Le Macron qui supprime tout ce qui fait les conditions de la dignité des classes populaires, un travail et un salaire dignes, une retraite décente, et qui ne leur laisse comme orgueil que celui de pouvoir mépriser les seules catégories encore plus déconsidérées que lui. Le Macron qui s'est appliqué à détruire tout ce qui fait du lien dans la Nation, tout ce qui est commun, à savoir les services publics, pour ne garder que le nationalisme tourné contre l'autre, le différent, l'immigré, le musulman.
Le Macron qui n'a répondu aux revendications populaires que par la répression.
Certains diront qu'ils ne voteront pas pour Macron car de toutes façons on ne peut pas faire pire. C'est faux, il y a toujours pire. Je dirai simplement que cela m'est insupportable. Depuis le quinquennat de N. Sarkozy et encore plus avec son collègue E. Macron, il n'y a plus de différence de nature entre la droite et l'extrême-droite. Ce n'est plus qu'une différence de degré. On peut imaginer que le curseur avec Marine le Pen ne sera pas placé au même endroit mais il se situera sur la même ligne que Macron.

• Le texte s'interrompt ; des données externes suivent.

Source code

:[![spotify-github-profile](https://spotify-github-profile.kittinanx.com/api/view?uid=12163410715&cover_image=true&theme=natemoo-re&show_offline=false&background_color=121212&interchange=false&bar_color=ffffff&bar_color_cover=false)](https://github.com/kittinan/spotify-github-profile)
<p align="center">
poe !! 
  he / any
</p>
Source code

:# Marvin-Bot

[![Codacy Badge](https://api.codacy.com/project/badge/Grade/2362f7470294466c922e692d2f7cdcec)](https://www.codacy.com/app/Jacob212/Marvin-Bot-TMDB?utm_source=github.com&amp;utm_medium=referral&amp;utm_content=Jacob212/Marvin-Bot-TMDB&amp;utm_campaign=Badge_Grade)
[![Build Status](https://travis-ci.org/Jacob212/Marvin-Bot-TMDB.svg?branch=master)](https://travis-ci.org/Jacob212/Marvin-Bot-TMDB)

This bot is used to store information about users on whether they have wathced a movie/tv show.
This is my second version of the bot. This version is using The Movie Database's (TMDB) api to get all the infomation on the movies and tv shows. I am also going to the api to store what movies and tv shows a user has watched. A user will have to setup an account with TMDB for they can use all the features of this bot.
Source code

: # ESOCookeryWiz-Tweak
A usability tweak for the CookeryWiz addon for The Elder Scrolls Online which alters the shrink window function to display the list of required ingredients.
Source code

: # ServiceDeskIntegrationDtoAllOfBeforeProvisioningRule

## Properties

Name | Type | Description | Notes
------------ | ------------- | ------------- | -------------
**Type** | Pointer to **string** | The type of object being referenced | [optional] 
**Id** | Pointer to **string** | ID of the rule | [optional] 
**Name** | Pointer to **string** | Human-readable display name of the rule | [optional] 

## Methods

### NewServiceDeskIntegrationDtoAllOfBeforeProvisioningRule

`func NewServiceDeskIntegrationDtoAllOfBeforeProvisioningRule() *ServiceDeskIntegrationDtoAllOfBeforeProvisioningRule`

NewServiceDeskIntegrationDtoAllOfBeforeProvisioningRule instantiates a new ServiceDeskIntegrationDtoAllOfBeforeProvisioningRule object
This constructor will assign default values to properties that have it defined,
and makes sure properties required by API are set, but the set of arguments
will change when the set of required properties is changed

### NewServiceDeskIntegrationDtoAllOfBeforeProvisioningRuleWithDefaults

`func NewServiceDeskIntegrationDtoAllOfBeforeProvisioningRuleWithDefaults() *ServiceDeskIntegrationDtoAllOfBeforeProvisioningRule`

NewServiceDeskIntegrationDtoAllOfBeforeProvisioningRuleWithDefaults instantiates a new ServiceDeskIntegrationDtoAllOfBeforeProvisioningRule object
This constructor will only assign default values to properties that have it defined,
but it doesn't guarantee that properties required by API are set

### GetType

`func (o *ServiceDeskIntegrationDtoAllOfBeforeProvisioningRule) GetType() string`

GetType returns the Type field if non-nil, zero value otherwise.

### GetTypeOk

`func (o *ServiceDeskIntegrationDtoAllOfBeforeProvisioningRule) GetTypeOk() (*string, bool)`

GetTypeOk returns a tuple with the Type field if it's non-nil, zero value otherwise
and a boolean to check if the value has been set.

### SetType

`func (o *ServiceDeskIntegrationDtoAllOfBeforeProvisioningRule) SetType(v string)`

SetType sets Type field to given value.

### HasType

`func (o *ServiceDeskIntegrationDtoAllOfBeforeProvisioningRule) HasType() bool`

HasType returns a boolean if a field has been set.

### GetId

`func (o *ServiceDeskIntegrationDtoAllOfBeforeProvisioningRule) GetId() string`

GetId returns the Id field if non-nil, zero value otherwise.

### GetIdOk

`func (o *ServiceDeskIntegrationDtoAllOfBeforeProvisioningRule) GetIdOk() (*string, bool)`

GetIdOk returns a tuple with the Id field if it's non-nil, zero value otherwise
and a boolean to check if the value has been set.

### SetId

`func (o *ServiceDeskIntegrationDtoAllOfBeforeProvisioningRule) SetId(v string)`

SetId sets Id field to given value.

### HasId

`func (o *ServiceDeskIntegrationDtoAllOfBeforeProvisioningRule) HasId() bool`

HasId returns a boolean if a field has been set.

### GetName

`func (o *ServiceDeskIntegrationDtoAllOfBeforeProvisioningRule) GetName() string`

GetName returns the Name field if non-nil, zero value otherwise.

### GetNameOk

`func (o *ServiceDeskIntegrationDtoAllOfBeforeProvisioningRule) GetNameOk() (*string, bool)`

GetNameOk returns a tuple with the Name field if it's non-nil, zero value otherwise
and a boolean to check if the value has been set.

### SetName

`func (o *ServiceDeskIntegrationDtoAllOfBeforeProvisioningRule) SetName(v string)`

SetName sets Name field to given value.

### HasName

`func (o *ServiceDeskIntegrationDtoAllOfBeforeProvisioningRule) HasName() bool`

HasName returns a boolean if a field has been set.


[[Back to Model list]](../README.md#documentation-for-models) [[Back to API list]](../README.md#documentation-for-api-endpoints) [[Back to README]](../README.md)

Non, voter Macron, ce n'est pas faire barrage à l'extrême-droite. Cette dernière, en revanche, a été instrumentalisée et encouragée par Macron pour faire barrage à la gauche au premier tour.
LREM et le RN sont du même côté du barrage. Voter LREM, c'est gorger la retenue d'eau empoisonnée dans laquelle baignent les idées autoritaires et xénophobes de l'extrême-droite. Et lorsque le barrage brisera, la puissance décuplée de ce courant sera d'autant plus dangereuse. 5 ans après le dernier « barrage républicain », le score de l'extrême-droite a enflé de 10 points : alors qu'il était de 21% en 2017, il s'élève aujourd'hui après 5 ans de mandat Macron à 31%.
Que ceux qui ont la force de voter Macron le fassent. Mais si l'extrême-droite venait à l'emporter, ce serait la faute de celui qui a voulu initier ce jeu dangereux, pas de ceux qui ont refusé d'y jouer. Et la faute de ceux qui auront voté Le Pen, pas de ceux qui auront refusé de voter Macron.
Après avoir méprisé le peuple et dévoyé la démocratie pendant 5 ans, après avoir foulé aux pieds les valeurs de la République, le président sortant en appelle au vote des républicains. Qu'il vienne le chercher.